When the Lynn health center was first conceived, services were free, appointments unnecessary, and the doors were open six days a week until 8 p.m.
“We had an open-door policy. We believed strongly that health care should be free to the community. I was a young whipper-snapper with a master’s degree from Assumption College, and Bill Mantzoukis was the health center’s first director,” he said, referring to the current owner of North Shore nursing homes. “Bill hired me and together we set up the mental health program. So there we were, two liberals parachuting in to start a program in mental health, ironically with Nixon money because it was a federal program.”
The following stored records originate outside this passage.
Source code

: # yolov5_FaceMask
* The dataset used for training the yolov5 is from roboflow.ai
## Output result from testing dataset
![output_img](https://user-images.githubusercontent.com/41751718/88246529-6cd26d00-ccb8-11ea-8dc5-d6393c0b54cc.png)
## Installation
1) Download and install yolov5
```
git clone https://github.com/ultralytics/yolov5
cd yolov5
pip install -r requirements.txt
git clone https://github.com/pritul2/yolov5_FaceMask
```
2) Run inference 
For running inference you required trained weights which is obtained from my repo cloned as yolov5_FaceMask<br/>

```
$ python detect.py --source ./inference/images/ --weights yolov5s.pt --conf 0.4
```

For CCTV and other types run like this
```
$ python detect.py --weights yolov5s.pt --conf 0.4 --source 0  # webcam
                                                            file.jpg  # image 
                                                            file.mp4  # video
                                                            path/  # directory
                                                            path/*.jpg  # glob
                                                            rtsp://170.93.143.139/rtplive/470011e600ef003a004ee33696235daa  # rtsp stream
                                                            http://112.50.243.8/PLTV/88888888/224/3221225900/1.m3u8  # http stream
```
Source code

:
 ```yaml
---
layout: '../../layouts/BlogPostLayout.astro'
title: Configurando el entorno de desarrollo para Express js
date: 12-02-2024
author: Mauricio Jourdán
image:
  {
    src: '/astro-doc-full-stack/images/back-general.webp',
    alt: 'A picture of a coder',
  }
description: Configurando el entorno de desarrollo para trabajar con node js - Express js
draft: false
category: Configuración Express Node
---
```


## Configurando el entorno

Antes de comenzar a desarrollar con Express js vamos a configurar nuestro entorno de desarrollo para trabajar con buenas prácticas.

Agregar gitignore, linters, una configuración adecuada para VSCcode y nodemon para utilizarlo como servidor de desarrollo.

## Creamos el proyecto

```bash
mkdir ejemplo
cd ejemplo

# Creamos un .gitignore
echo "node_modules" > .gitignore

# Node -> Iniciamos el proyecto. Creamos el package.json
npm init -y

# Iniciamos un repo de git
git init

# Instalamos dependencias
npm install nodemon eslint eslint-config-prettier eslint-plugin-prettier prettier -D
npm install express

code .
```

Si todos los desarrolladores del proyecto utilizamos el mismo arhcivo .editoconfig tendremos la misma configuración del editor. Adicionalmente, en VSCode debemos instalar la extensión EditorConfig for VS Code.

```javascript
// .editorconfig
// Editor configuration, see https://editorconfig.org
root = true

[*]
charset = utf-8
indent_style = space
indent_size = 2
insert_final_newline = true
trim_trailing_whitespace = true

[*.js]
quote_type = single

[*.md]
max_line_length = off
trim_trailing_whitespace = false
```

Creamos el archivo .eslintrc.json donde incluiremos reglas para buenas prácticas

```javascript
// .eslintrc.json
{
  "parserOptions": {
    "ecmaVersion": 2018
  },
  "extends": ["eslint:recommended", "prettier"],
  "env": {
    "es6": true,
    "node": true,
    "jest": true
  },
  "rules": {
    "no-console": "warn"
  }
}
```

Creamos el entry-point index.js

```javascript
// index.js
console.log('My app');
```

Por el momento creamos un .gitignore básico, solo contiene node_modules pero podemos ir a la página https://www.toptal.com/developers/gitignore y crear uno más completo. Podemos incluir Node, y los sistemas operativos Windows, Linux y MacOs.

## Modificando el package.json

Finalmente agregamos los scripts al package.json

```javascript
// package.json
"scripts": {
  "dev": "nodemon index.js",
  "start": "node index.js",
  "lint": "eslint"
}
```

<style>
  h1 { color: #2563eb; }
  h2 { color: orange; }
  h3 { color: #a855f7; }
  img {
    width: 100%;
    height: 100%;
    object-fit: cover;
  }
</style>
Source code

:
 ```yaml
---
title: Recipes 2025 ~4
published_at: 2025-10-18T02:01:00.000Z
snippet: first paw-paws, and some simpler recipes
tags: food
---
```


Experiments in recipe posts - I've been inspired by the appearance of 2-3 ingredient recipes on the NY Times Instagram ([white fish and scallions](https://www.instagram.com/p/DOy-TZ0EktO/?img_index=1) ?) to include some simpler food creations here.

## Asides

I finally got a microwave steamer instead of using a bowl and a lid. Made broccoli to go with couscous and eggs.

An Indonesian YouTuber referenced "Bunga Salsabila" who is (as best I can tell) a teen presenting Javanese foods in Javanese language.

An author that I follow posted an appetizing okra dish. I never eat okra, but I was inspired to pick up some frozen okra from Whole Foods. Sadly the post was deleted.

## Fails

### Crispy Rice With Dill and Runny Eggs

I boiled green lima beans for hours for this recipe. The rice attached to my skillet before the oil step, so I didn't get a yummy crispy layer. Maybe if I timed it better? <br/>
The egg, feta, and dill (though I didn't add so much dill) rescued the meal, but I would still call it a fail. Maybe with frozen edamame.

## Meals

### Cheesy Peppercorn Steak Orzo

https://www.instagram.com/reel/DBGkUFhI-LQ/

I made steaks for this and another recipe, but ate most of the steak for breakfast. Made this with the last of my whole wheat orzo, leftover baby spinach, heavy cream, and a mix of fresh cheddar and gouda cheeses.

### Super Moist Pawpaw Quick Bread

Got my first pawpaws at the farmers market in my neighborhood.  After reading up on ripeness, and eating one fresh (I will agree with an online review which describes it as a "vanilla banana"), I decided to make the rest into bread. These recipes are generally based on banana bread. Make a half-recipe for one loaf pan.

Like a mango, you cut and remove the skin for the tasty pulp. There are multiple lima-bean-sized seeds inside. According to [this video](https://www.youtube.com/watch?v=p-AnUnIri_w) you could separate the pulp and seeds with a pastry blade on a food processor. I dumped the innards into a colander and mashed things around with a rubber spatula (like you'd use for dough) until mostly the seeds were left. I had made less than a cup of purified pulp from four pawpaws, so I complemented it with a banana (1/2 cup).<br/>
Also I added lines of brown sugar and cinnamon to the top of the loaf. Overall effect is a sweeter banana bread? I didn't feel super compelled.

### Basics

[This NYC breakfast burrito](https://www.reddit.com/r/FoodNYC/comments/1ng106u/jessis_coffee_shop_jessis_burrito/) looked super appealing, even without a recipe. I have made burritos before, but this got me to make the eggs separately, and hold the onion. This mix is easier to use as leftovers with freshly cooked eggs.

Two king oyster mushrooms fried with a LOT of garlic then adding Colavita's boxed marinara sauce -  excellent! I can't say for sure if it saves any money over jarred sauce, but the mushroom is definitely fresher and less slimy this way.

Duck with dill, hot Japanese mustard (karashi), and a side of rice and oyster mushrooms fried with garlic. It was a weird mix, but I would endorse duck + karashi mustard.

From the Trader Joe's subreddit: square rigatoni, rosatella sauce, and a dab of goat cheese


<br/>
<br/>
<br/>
The makeshift storefront clinic serviced thousands of clients before it expanded into new quarters, but the magnitude of the problems mushroomed as well.
“There are more cultural issues and language barriers today,” Hayes said. “In many countries, there’s no such thing as mental health care, so when new immigrants arrive, what they encounter is a completely new way of looking at things.”
Hayes said the health center benefited immensely in the late 1980s when, using a short-lived government grant, it hired a Cambodian physician who spoke English and had been working in New York with traumatized refugees. Such expertise was just what Lynn needed. Although many of the Cambodian war refugees living in Lynn were reluctant to visit the health clinic, that attitude changed when one of the revered monks from their insular community got pneumonia.
The monk, grateful for the medical care, blessed the clinic, which made it an acceptable place for the refugees who were no longer suspect.
The health center now has 40 behavioral health staff members and 12 trainees.
“We go to the city’s homeless shelter and we also have the school-based mental health clinics. You can’t provide mental health services in a vacuum,” Hayes said. “You also have to take a look at the patient’s nutritional and medical needs. You have to look holistically at the whole patient.”
In a more recent development, the health center is moving toward alternative medicine as yet another option for some patients, such as acupuncture.
“I’m still very energized by what goes on here and thankful that I’m part of it,” he said.
When not at the health center, Hayes takes his family winter skiing, boating on the North Shore, and abroad to explore the culinary delights of different cultures, especially Italy.
As he succinctly put it, “I like to eat.”